FRANCISCO GALLINAL
En torno al eventual Tratado de Libre Comercio con los Estados Unidos de América se han centrado buena parte de las noticias nacionales más importantes de los últimos días, como consecuencia de la visita que realizara un representante de aquel gobierno a nuestro país, y de la exposición que sobre el tema realizara el Presidente Vázquez. Presidente que, por primera vez, ha sido claro en ponerle rumbo al tema, y ha explicitado, por fin, las bondades de un acuerdo comercial como el que se está negociando.
En el medio de la tormenta ha estado, también, el Canciller Reinaldo Gargano. Su conocido rechazo al tratado, y su referencia a la posibilidad que el tren, que según Vázquez pasa una sola vez en la vida, lo pueda -al Presidente y al país- terminar pasando por arriba, abrieron una vez más la interrogante de si el canciller seguirá al frente de su responsabilidad ejecutiva o deberá retornar al Senado, donde él mismo anunció pocos días atrás, en ocasión del tratamiento de la Rendición de Cuentas, va a terminar esta administración.
Desde ya que ratificamos nuestra posición favorable a este Tratado, y a los que bajo similares modalidades puedan venir en el futuro, con otras naciones. Así quedó, por otra parte, claramente de manifiesto en la interpelación que junto a nuestra colectividad planteáramos en los últimos días, con el propósito de traer a Sala al gobierno no para desnudar sus diferencias, recontra conocidas a esta altura, sino con la esperanza que éste llegue al parlamento con una única y favorable posición respecto al incremento del intercambio comercial en condiciones más ventajosas para nuestra producción.

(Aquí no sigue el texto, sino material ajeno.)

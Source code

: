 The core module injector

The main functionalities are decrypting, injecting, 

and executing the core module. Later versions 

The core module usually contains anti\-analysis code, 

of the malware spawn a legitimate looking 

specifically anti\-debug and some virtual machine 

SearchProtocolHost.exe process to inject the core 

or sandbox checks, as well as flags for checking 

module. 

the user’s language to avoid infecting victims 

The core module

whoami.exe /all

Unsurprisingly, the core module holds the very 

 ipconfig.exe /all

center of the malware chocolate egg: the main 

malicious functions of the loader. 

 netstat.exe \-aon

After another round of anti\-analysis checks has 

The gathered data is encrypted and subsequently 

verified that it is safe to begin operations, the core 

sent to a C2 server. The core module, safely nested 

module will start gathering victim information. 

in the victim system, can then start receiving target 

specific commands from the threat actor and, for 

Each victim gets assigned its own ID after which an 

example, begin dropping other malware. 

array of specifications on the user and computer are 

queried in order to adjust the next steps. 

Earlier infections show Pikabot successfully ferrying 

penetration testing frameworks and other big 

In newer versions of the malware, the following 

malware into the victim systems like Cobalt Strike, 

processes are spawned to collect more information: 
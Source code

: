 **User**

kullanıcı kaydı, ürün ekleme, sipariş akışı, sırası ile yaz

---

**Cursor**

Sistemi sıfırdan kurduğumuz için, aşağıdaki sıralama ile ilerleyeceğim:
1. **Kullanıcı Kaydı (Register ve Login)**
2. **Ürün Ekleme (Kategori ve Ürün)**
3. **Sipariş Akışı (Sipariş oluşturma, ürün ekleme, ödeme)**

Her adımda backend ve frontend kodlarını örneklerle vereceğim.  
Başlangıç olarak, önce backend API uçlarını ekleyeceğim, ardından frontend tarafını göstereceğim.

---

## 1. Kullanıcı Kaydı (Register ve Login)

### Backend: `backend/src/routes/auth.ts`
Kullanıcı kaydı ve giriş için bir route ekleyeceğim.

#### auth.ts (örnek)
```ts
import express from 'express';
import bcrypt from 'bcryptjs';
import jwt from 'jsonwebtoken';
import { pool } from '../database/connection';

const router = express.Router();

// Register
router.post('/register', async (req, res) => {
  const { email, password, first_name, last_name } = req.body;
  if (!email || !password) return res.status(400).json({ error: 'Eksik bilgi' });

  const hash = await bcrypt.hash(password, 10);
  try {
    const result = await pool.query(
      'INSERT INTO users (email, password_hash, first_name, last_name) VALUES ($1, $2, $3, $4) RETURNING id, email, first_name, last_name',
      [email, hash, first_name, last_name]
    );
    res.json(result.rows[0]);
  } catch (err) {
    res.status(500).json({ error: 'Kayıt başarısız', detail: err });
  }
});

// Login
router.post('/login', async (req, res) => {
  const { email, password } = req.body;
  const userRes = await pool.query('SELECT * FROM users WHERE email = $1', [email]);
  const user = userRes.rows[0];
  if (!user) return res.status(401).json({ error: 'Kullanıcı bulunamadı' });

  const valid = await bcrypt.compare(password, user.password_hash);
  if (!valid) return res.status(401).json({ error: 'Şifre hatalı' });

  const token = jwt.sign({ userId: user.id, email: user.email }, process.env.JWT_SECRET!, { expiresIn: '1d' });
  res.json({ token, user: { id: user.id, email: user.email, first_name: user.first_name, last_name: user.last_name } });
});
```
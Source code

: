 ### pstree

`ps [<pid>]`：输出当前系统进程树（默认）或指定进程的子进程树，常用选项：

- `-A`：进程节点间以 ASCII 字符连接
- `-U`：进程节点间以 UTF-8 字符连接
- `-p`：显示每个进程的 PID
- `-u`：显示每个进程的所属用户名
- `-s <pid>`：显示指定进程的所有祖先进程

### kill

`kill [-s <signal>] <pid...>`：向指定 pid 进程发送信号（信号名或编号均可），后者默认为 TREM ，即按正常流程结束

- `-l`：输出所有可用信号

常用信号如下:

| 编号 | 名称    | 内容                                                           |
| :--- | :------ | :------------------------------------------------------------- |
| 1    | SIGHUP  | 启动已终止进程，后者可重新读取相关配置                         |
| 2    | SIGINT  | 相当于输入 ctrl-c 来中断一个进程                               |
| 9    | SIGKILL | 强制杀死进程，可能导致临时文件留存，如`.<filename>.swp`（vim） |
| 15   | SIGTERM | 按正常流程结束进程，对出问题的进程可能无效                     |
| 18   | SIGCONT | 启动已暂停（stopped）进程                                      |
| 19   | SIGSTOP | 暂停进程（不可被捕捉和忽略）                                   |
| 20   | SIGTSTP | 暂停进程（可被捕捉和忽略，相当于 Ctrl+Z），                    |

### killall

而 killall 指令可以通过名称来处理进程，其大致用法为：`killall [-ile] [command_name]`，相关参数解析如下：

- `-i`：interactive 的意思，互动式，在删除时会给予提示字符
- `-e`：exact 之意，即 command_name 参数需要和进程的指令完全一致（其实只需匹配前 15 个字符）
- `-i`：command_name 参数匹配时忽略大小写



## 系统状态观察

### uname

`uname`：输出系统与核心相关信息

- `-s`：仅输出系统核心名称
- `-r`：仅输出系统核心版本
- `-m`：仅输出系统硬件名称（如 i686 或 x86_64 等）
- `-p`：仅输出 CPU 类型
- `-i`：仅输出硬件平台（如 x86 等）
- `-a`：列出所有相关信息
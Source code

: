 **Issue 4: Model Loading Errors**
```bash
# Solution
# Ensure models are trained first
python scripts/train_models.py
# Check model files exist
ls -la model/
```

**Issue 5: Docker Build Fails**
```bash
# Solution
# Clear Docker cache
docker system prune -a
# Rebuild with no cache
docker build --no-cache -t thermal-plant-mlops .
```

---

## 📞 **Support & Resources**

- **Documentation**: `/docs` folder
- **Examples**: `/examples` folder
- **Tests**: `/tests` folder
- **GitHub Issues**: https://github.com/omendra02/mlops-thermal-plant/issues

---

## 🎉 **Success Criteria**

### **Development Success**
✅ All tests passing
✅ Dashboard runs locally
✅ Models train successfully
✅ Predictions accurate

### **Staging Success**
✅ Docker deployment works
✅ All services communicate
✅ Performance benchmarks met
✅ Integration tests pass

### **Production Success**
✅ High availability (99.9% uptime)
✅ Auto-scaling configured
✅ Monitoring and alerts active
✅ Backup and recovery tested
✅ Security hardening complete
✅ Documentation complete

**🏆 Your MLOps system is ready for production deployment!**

Pero hoy tenemos que darle la razón a Gargano. En estos tiempos de gobierno frenteamplista, quien claramente representa el pensamiento y el accionar frenteamplista desde que nació esa fuerza política hasta -por lo menos- marzo del 2005 en que asumió el gobierno, es Gargano; quien tiene para exhibir documentos, proclamas, muros, programas de gobierno, en contra de un Tratado de Libre Comercio, todos ellos emanados del otrora Encuentro Progresista, y en desmedro de la posición que sustentan muchos de sus compañeros y aliados políticos, es el actual Canciller.
Se podrá discrepar con su actuación en este año y medio que va de gobierno; se podrá cuestionar su desplante en el foro de los últimos días, enmendándole la plana al Presidente y, de acuerdo a lo que informa la prensa, siendo el único que no aplaudió al final de la exposición del primer mandatario. Pero también es el único que ha decidido no atarse al sillón, "ni le rasca el lomo al chancho" como alguno de sus folclóricos compañeros de gabinete que, en este tema, lo está dejando solo.
Que la posición histórica del Frente Amplio, la que era dable esperar en una coyuntura de estas características, es la que sustenta Reinaldo Gargano, no nos cabe la más mínima duda y al menos por lealtad y reconocimiento a su coherencia, no nosotros sino sus compañeros deberían reconocérselo.
¿O acaso alguien tiene dudas que si el Partido Nacional hubiera ganado las elecciones y hoy estuviera negociando un TLC con EE.UU., no solamente Gargano sino todo el Frente Amplio estaría cuestionando al gobierno y promoviendo una interpelación, ya no por los motivos que inspiran a nuestro Partido, sino para intentar censurar a el o los Ministros del ramo?